HHL MBA alumna Sravya Maturu, now a senior consultant at E.ON In-house Consulting in Germany, used to avoid conflict; however, armed with the leadership skills she acquired through her MBA, she now appreciates the value of disagreements within teams. “I have grown to realize that conflict is productive because it means there are different opinions in the room,” she says.
In the HHL MBA’s leadership and self-reflection modules, you’ll learn about negotiating in intercultural settings, preparing you for working in a multinational corporation post-MBA. As a result, you’ll enter your career equipped with the intellectual know-how to tackle novel challenges outside your comfort zone.
2. Embrace networking
When women empower one another, this can be a powerful tool for success within business.
The Women@HHL initiative provides coaching, networking events, and talks for HHL students and alumnae. The initiative also matches students with female mentors across business, media, and politics, ensuring women learn the knowledge and skills to reach their full potential.
“Many women struggle to relate to a male leader’s career path, so women need to be present in the networking process to support one another and provide a sounding board for one another’s ideas,” notes HHL MBA alumna Binh Vu (pictured below), now a venture capital analyst at Brandenburg Kapital in Germany.

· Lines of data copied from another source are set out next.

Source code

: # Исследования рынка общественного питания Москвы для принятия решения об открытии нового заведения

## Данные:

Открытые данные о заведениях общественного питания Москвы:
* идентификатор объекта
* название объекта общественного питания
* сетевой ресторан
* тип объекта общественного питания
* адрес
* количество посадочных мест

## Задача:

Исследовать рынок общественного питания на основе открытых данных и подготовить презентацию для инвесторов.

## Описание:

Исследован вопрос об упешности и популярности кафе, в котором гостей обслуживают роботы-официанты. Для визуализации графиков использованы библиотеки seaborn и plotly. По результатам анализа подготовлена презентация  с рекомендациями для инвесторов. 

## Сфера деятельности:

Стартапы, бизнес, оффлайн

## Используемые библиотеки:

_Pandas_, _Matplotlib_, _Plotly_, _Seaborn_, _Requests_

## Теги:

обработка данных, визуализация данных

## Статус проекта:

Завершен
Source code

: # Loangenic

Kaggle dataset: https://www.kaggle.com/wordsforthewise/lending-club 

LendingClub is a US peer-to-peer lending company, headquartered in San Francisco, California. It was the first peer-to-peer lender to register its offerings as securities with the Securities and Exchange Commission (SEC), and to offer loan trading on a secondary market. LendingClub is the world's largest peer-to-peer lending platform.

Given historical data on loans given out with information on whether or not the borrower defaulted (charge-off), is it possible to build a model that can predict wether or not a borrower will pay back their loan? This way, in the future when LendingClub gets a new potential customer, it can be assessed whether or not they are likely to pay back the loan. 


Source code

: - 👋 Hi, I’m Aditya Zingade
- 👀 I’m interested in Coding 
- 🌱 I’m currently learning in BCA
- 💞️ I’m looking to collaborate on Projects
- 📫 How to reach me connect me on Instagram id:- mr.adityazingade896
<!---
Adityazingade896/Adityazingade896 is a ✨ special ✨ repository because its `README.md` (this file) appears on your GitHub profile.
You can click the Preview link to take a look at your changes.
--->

And you never know where networking might take you. Binh reaped the benefits of networking, receiving references for her job applications from women and forming close connections with female role models who helped her achieve her career goals.
3. Don’t be afraid to speak up
An essential tip for business leaders is to use your voice. This is even more crucial for women working in male-dominated industries like consulting and venture capital.
“Females are always trying to make sure they’re 100% correct before speaking, but it’s up to us to make ourselves heard and speak confidently,” advises Sravya.
Sravya enhanced her confidence in her MBA through case study exercises. “The case studies were a real-world simulation of the business environment because I worked with new colleagues on different projects, allowing me to step up and enhance my leadership and teamwork skills,” notes Sravya.
HHL MBA students have the chance to participate in case study workshops with HHL recruiters like Accenture, Amazon, and Deloitte. As a result, students strengthen their leadership and teamwork skills while networking with renowned organizations.
Sravya has implemented her new-found communication skills in her professional role. She’s also learned the importance of speaking up and asking for what she wants—for example, training in a specific area—as well as taking credit for her achievements.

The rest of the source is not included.